Quantification of sterols via gas chromatography-mass spectrometry (GC–MS)

Quantification of sterol components was described by Li et al.⁸⁹. The yeast strains (2 × 10⁵ cells/ml in YPD medium), treated or untreated with the Xylaria extract or ECQ. The wild type cells were treated with 1000 or 225 µg/ml of Xylaria extract or ECQ, respectively. While the ∆erg6 cells were treated with 225 or 112 µg/ml of Xylaria extract or ECQ, respectively. Concentration at MIC/4 was used to treat ∆erg6 strain with the Xylaria extract or ECQ and wild type strain with ECQ. For wild-type cells, 1000 µg/ml of Xylaria extract was used for treatment because could not find MIC from susceptibility test. For GC–MS, cells were grown for 24 h at 30 °C with shaking. Cells were then collected and resuspended in 40% alcoholic KOH. The mixture was saponified by heating at 85 °C for 1 h and allowed to cool to room temperature.
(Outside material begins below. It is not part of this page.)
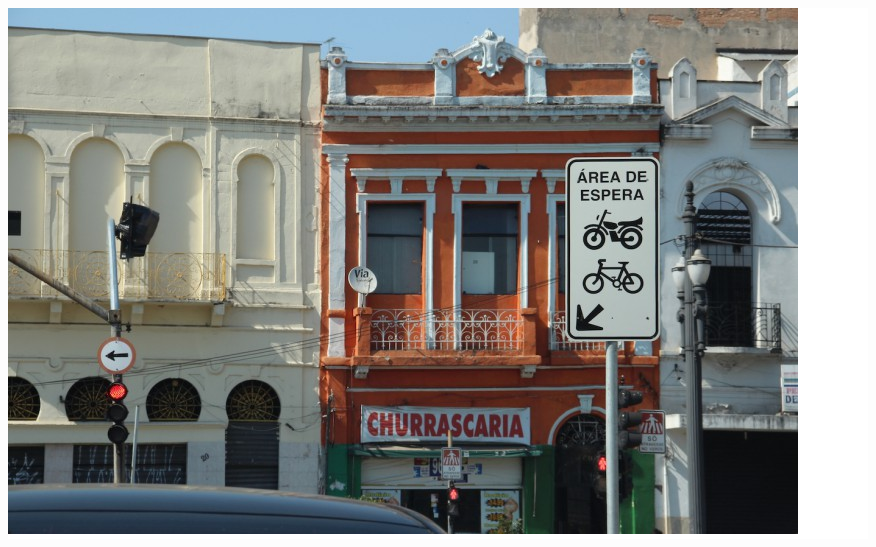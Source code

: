 <p><img src="/assets/IMG_8798-790x526.jpg" alt="Sao Paulo" width="790" height="526" class="aligncenter size-large wp-image-4575" /></p>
The sterol was then extracted in petroleum ether and vaporized and analyzed by GC–MS (AGILENT 7890B). The gas chromatograph was equipped with a 5% phenyl and 95% dimethylpolysiloxane column (length, 30 m; inner diameter, 0.25 mm; film thickness, 0.25 µm). The settings were as follows: initial GC temperature of 120 °C for 4 min, 290 °C for 3 min with gradient of 15 °C/min; detector temperature, 340 °C; sample injection temperature, 320 °C; carrier gas, nitrogen gas; flow rate, 1 ml/min. Sterols were identified from their retention times and specific mass spectrometric patterns.